2. The insurance code defines two types of insurance agents: local recording agents and soliciting agents. Tex.Ins.Code Ann. art. 21.14, § 1 (West Supp.2000). A local recording agent is further classified as: (1) a person “engaged in soliciting and writing insurance,” authorized by an insurance company “to solicit business and to write, sign, execute, and deliver” policies, and “to bind companies to insurance risks”; or (2) a person “engaged in soliciting and writing insurance,” authorized by an insurance company “to solicit business, and to forward applications for insurance to the home office of the insurance companies” and “who collect [s] premiums on such business and otherwise perform[s] the customary duties of a local recording agent representing an insurance carrier in its relation with the public.” Id. art. 21.14, § 2(a)(1).
3. Byram Properties owned and managed the property, Congress Square No. 1, Ltd., that was to be repaired by Stumph. We will use “Byram” to refer to both Congress Square and Byram Properties.

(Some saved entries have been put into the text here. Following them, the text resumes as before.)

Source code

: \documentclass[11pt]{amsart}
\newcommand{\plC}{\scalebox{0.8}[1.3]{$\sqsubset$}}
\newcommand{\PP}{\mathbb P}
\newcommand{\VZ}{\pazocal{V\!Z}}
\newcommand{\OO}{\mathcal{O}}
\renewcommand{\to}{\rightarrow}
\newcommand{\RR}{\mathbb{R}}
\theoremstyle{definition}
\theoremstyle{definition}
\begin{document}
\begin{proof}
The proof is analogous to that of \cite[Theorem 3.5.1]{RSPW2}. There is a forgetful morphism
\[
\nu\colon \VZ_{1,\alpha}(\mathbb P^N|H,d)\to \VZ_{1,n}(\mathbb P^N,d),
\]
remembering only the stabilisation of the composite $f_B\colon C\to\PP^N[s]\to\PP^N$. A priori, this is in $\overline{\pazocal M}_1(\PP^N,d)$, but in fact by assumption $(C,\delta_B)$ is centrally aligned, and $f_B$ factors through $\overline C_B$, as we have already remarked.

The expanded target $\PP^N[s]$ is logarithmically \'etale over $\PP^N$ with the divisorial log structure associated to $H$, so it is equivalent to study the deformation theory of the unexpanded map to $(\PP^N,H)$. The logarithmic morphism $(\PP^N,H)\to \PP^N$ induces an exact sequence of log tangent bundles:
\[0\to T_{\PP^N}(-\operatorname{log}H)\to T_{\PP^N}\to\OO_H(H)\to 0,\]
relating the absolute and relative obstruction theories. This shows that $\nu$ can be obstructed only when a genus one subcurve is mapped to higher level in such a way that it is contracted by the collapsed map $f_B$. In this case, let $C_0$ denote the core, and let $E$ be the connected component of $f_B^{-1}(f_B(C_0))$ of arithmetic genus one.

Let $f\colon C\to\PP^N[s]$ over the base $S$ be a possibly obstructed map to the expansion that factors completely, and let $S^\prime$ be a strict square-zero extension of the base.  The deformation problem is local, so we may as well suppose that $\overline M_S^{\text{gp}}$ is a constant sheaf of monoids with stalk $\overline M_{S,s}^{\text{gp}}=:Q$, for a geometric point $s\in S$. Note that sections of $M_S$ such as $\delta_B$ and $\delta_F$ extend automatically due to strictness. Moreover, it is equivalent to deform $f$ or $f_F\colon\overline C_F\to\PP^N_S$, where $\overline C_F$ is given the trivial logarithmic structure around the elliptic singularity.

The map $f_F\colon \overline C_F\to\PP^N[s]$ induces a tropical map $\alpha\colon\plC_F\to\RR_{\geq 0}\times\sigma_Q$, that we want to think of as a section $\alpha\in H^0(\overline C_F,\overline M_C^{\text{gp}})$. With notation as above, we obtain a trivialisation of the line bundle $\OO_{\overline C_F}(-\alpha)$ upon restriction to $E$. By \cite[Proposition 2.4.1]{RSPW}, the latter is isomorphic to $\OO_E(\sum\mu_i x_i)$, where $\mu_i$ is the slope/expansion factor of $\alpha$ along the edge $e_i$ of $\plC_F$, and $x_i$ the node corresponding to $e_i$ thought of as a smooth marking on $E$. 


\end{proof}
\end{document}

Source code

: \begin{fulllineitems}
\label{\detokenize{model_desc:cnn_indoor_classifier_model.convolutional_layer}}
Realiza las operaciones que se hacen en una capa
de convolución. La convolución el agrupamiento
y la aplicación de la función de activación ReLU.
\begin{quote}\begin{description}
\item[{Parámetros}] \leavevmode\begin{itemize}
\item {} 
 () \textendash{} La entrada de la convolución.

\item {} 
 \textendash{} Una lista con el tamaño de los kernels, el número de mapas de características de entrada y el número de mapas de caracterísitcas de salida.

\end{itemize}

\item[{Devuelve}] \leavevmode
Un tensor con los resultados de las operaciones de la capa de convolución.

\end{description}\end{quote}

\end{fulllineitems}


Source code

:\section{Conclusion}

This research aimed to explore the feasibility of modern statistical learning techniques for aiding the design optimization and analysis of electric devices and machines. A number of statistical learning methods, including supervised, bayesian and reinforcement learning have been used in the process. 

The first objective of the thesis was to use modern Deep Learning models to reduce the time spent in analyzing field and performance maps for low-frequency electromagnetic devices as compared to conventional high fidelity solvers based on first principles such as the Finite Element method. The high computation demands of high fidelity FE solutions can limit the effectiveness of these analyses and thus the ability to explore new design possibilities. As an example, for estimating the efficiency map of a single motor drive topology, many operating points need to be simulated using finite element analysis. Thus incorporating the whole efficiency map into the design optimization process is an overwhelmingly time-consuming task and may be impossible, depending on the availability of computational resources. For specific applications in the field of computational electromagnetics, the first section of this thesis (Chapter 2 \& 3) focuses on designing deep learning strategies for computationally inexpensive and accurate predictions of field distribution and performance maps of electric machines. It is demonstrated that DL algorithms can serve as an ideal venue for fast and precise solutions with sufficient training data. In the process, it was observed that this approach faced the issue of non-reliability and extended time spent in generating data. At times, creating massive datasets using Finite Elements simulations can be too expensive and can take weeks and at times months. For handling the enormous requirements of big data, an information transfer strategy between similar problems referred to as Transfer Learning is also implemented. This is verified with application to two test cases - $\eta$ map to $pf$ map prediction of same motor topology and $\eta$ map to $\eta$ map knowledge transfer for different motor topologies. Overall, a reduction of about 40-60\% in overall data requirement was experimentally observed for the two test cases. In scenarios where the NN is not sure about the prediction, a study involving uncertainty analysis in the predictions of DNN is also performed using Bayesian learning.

4. We will address Dallas Fire's first issue even though Dallas Fire conceded at oral argument that it would have a duty to defend and indemnify Stumph if the first policy provided coverage for the Byram suit. We address coverage under Dallas Fire's second issue.
5. Dallas Fire advances the insurance code's definitions of local recording agent as support for its contention that Harvey was a local recording agent without authority to bind Dallas Fire to any insurance policy. See Tex.Ins.Code Ann. art. 21.14, § 2(a)(1) (West Supp.2000); supra note 2.
6. Stumph's last two assertions are closely related. Section 16 of article 21.21 allows recovery under the insurance code upon the finding of a deceptive act or practice as defined by the insurance code or by the DTPA. See Tex.Ins.Code Ann. art. 21.21, § 16 (West Supp.2000); Tex.Bus. & Com.Code Ann. § 17.50 (West Supp.2000).
7. See Republic Nat'l Life Ins. Co. v. Spillars, 368 S.W.2d 92, 94 (Tex.1963).
8. The district court submitted the following question to the jury: “Did Dallas Fire Insurance Company engage in any false, misleading, or deceptive act or practice that was a producing cause of damages to Stan Stumph?” Dallas Fire did not object to the question.
9. Jennings testified that as an “underwriter,” her duties required that she “review applications, [and] make sure that they are acceptable according to company guidelines.”
10. There is a third timing event included in the policy, but it is inapplicable to this case.
11. A cause of action accrues on the date the insurer first denies coverage. Celtic Life Ins. Co. v. Coats, 885 S.W.2d 96, 100 (Tex.1994). Dallas Fire denied coverage in October 1994.
12. St. Paul Surplus Lines Insurance Co., Inc. v. Dal-Worth Tank Co., Inc., involved violations of the DTPA, but the definitions of “knowingly” in both statutes include the term “actual awareness.” See Dal-Worth Tank, 974 S.W.2d at 54; Tex.Bus. & Com.Code Ann. § 17.45(9) (West Supp.2000).